Bilbao, Primera Guerra Carlista (1833-1840). Para apurar un poco más la fecha de la leyenda veamos cuándo fue sitiada la capital vizcaína durante aquellos años: primero entre el 10 de junio y el 1 de julio de 1835 (cuando muere Zumalacárregui) y después nueve semanas más, desde el 23 de octubre hasta el día de Navidad de 1836. Ninguno de los dos asedios fue tan largo ni impenetrable como para que la ciudad quedara completamente desabastecida y hubiese que comer bacalao a cascoporro.

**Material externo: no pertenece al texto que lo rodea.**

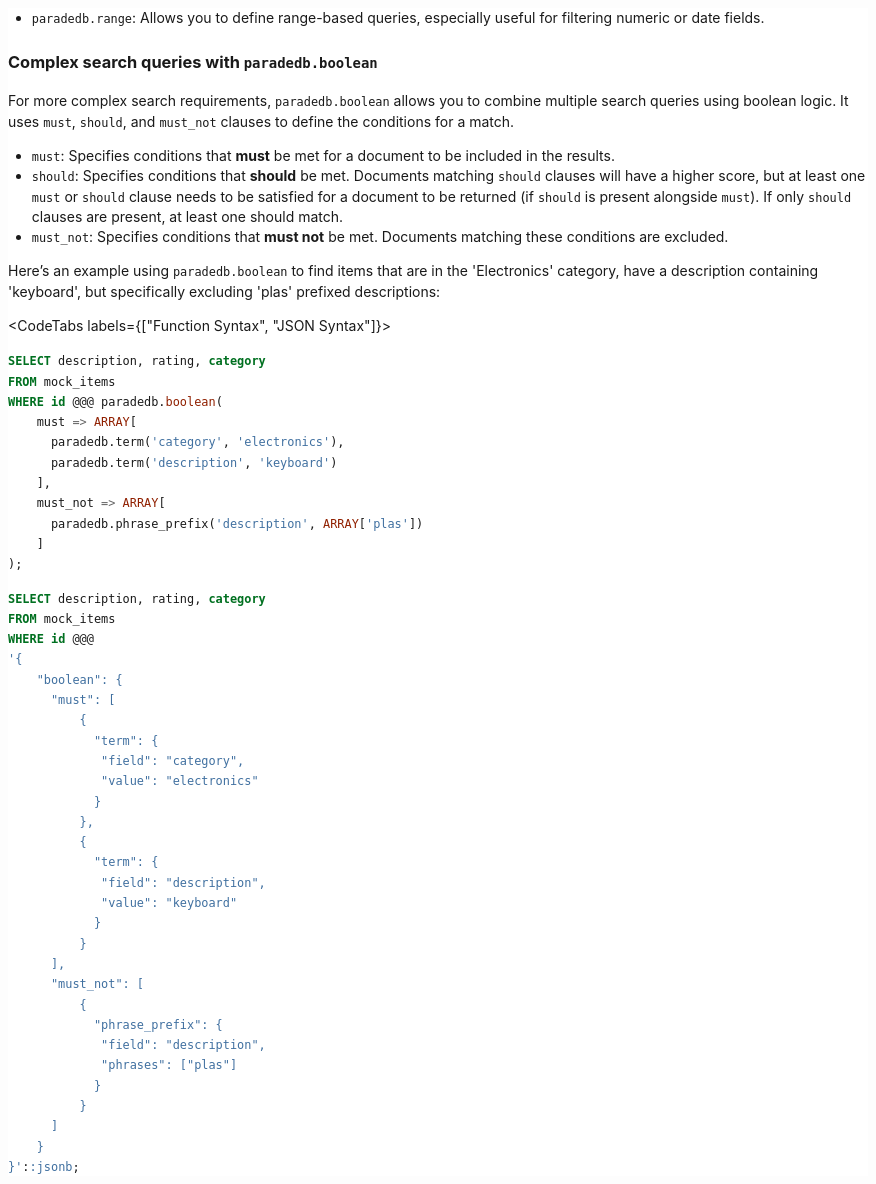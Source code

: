 - `paradedb.range`:  Allows you to define range-based queries, especially useful for filtering numeric or date fields.

### Complex search queries with `paradedb.boolean`

For more complex search requirements, `paradedb.boolean` allows you to combine multiple search queries using boolean logic.  It uses `must`, `should`, and `must_not` clauses to define the conditions for a match.

*   `must`: Specifies conditions that **must** be met for a document to be included in the results.
*   `should`: Specifies conditions that **should** be met. Documents matching `should` clauses will have a higher score, but at least one `must` or `should` clause needs to be satisfied for a document to be returned (if `should` is present alongside `must`). If only `should` clauses are present, at least one should match.
*   `must_not`: Specifies conditions that **must not** be met. Documents matching these conditions are excluded.

Here’s an example using `paradedb.boolean` to find items that are in the 'Electronics' category, have a description containing 'keyboard', but specifically excluding 'plas' prefixed descriptions:

<CodeTabs labels={["Function Syntax", "JSON Syntax"]}>

```sql
SELECT description, rating, category
FROM mock_items
WHERE id @@@ paradedb.boolean(
    must => ARRAY[
      paradedb.term('category', 'electronics'),
      paradedb.term('description', 'keyboard')
    ],
    must_not => ARRAY[
      paradedb.phrase_prefix('description', ARRAY['plas'])
    ]
);
```

```sql
SELECT description, rating, category
FROM mock_items
WHERE id @@@
'{
    "boolean": {
      "must": [
          {
            "term": {
             "field": "category",
             "value": "electronics"
            }
          },
          {
            "term": {
             "field": "description",
             "value": "keyboard"
            }
          }
      ],
      "must_not": [
          {
            "phrase_prefix": {
             "field": "description",
             "phrases": ["plas"]
            }
          }
      ]
    }
}'::jsonb;
```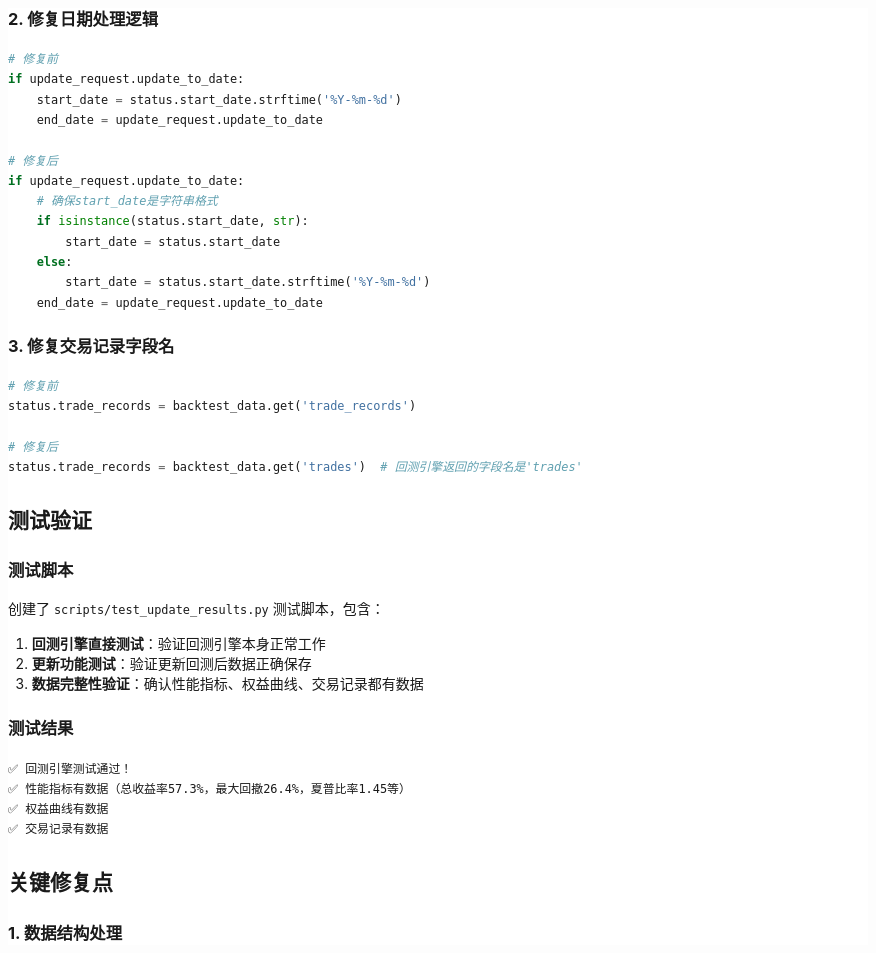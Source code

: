 
### 2. 修复日期处理逻辑

```python
# 修复前
if update_request.update_to_date:
    start_date = status.start_date.strftime('%Y-%m-%d')
    end_date = update_request.update_to_date

# 修复后
if update_request.update_to_date:
    # 确保start_date是字符串格式
    if isinstance(status.start_date, str):
        start_date = status.start_date
    else:
        start_date = status.start_date.strftime('%Y-%m-%d')
    end_date = update_request.update_to_date
```

### 3. 修复交易记录字段名

```python
# 修复前
status.trade_records = backtest_data.get('trade_records')

# 修复后
status.trade_records = backtest_data.get('trades')  # 回测引擎返回的字段名是'trades'
```

## 测试验证

### 测试脚本

创建了 `scripts/test_update_results.py` 测试脚本，包含：

1. **回测引擎直接测试**：验证回测引擎本身正常工作
2. **更新功能测试**：验证更新回测后数据正确保存
3. **数据完整性验证**：确认性能指标、权益曲线、交易记录都有数据

### 测试结果

```
✅ 回测引擎测试通过！
✅ 性能指标有数据（总收益率57.3%，最大回撤26.4%，夏普比率1.45等）
✅ 权益曲线有数据
✅ 交易记录有数据
```

## 关键修复点

### 1. 数据结构处理
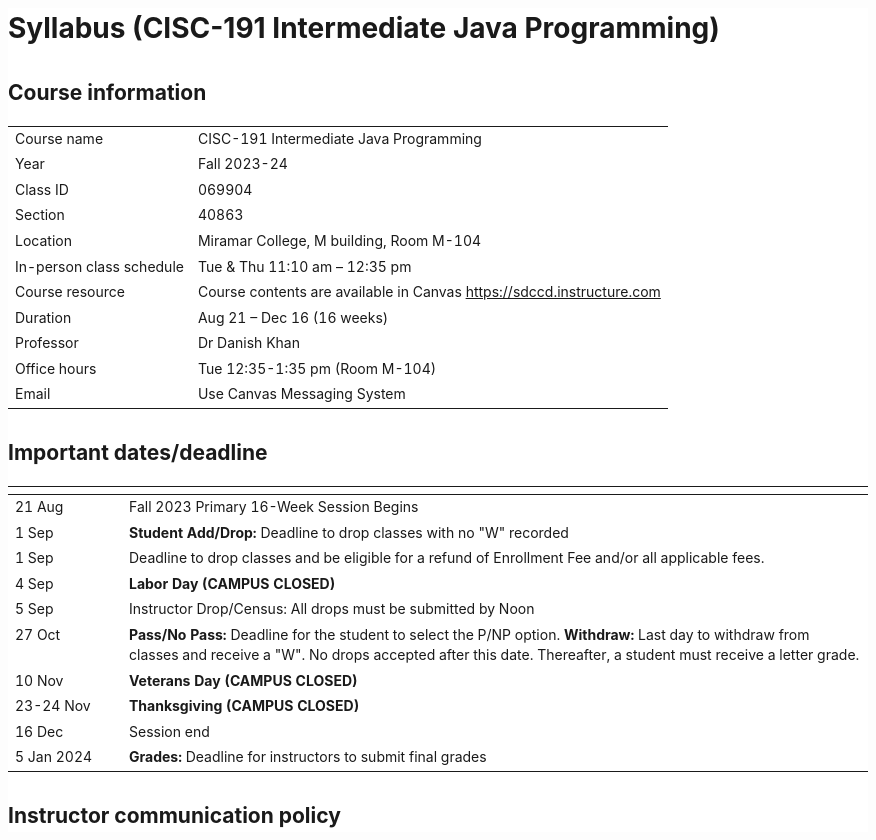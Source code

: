 # Syllabus (CISC-191 Intermediate Java Programming)

## __Course information__

|                          |                                                              |
| ------------------------ | ------------------------------------------------------------ |
| Course name              | CISC-191 Intermediate Java Programming                       |
| Year                     | Fall 2023-24                                                 |
| Class ID                 | 069904                                                             |
| Section                  | 40863                                                             |
| Location                 | Miramar College, M building, Room M-104                       |
| In-person class schedule | Tue & Thu 11:10 am – 12:35 pm                                |
| Course resource          | Course contents are available in Canvas <https://sdccd.instructure.com> |
| Duration                 | Aug 21 – Dec 16 (16 weeks)                                   |
| Professor                | Dr Danish Khan                                               |
| Office hours             | Tue 12:35-1:35 pm (Room M-104)                               |
| Email                    | Use Canvas Messaging System                                  |

## __Important dates/deadline__

|<div style="width:100px"></div> ||
|:----------------------|:--------------|
|21 Aug                 |   Fall 2023 Primary 16-Week Session Begins |
|1 Sep                  |   __Student Add/Drop:__ Deadline to drop classes with no "W" recorded|
|1 Sep                  |   Deadline to drop classes and be eligible for a refund of Enrollment Fee and/or all applicable fees.
|4 Sep                  |   __Labor Day (CAMPUS CLOSED)__ |
|5 Sep                  |   Instructor Drop/Census: All drops must be submitted by Noon
|27 Oct                 |   __Pass/No Pass:__ Deadline for the student to select the P/NP option. __Withdraw:__ Last day to withdraw from classes and receive a "W". No drops accepted after this date. Thereafter, a student must receive a letter grade.|
|10 Nov                 |   __Veterans Day (CAMPUS CLOSED)__ |
|23-24 Nov              |   __Thanksgiving (CAMPUS CLOSED)__ |
|16 Dec                 |   Session end|
|5 Jan 2024             | __Grades:__ Deadline for instructors to submit final grades|

## __Instructor communication policy__
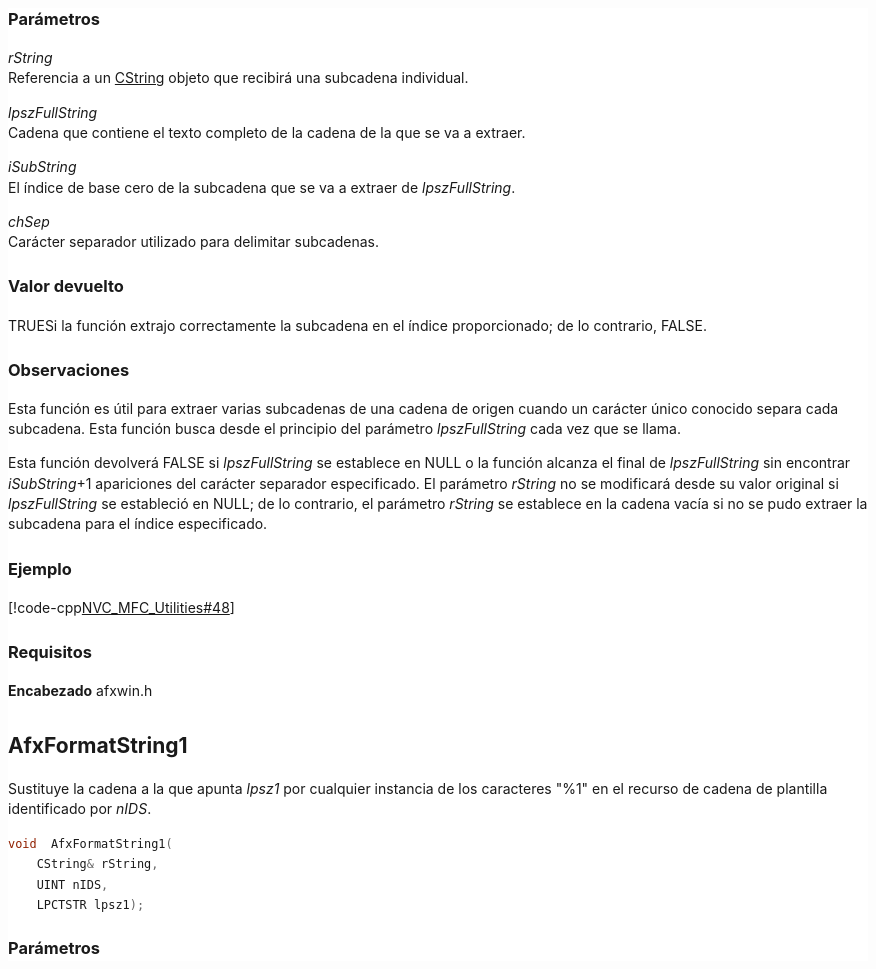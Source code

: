### <a name="parameters"></a>Parámetros

*rString*<br/>
Referencia a un [CString](../../atl-mfc-shared/using-cstring.md) objeto que recibirá una subcadena individual.

*lpszFullString*<br/>
Cadena que contiene el texto completo de la cadena de la que se va a extraer.

*iSubString*<br/>
El índice de base cero de la subcadena que se va a extraer de *lpszFullString*.

*chSep*<br/>
Carácter separador utilizado para delimitar subcadenas.

### <a name="return-value"></a>Valor devuelto

TRUESi la función extrajo correctamente la subcadena en el índice proporcionado; de lo contrario, FALSE.

### <a name="remarks"></a>Observaciones

Esta función es útil para extraer varias subcadenas de una cadena de origen cuando un carácter único conocido separa cada subcadena. Esta función busca desde el principio del parámetro *lpszFullString* cada vez que se llama.

Esta función devolverá FALSE si *lpszFullString* se establece en NULL o la función alcanza el final de *lpszFullString* sin encontrar *iSubString*+1 apariciones del carácter separador especificado. El parámetro *rString* no se modificará desde su valor original si *lpszFullString* se estableció en NULL; de lo contrario, el parámetro *rString* se establece en la cadena vacía si no se pudo extraer la subcadena para el índice especificado.

### <a name="example"></a>Ejemplo

[!code-cpp[NVC_MFC_Utilities#48](../../mfc/codesnippet/cpp/cstring-formatting-and-message-box-display_1.cpp)]

### <a name="requirements"></a>Requisitos

  **Encabezado** afxwin.h

## <a name="afxformatstring1"></a><a name="afxformatstring1"></a>AfxFormatString1

Sustituye la cadena a la que apunta *lpsz1* por cualquier instancia de los caracteres "%1" en el recurso de cadena de plantilla identificado por *nIDS*.

```cpp
void  AfxFormatString1(
    CString& rString,
    UINT nIDS,
    LPCTSTR lpsz1);
```

### <a name="parameters"></a>Parámetros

Además un millón de bacaladas son unas 3000 toneladas de pescado, cantidad imposible de importar de tapadillo y que de haber sido registrada por las autoridades (la Aduana o Hacienda) figuraría en los informes oficiales del comercio de bacalao, igual que los nombres de los principales mercaderes del sector. Y el de Simón Gurtubay, oh sorpresa, no aparece entre ellos. Aparte, ningún proveedor en su sano juicio hubiera enviado semejante cargamento sin tener previamente asegurado el pago o sin conocer la reputación del importador, que en el caso de Gurtubay era aún inexistente.
Entonces, ¿cómo nació el mito? Seguramente se base en un golpe de suerte verídico que, a escala mucho más modesta de lo que se suele contar, impulsó la carrera de Simón Gurtubay. Al fin y al cabo su buen ojo para los negocios consiguió que sus herederos estuviesen en 1893 entre los 25 mayores propietarios de Bizkaia. Atribuir su enriquecimiento exprés a una combinación de casualidad, drama e ingenio pudo ser una decisión consciente de los Gurtubay para construir lo que hoy llamaríamos 'imagen de marca' o una clásica bilbainada que se se les fue de las manos.
El mismo chismorreo circuló asociado a otras estirpes bacaladeras. En su novela 'Paz en la guerra' (1897) Miguel de Unamuno adjudicó el cuento al fundador de la casa Arana, de quien se decía «que habiéndosele escapado en cierta ocasión algunos ceros de más al hacer un pedido, hubo de creer en su perdición al encontrarse con todo un buque de carga consignada a él […] escaseó el género por entonces, encareciendo, y lo vendió todo». Según los envidiosos esta inesperada ganancia había sido la base de su fortuna y no faltaba quien aseguraba que «el buen señor había acabado afirmando haber sido voluntaria y calculada la equivocación».
En 1922 el diario madrileño 'La Libertad' asoció esta leyenda a los Gurtubay y en 1926 el periodista guipuzcoano Alfredo Rodríguez. Antigüedad la incluyó en su libro 'Anecdotario' bajo el título de «Por un acento, una millonada». Indalecio Prieto dio la anécdota por buena en sus memorias, igual que Manuel Llano Gorostiza en su su obra 'Empresarios al magnesio'… y así la bola fue rodando y haciéndose cada vez más gorda.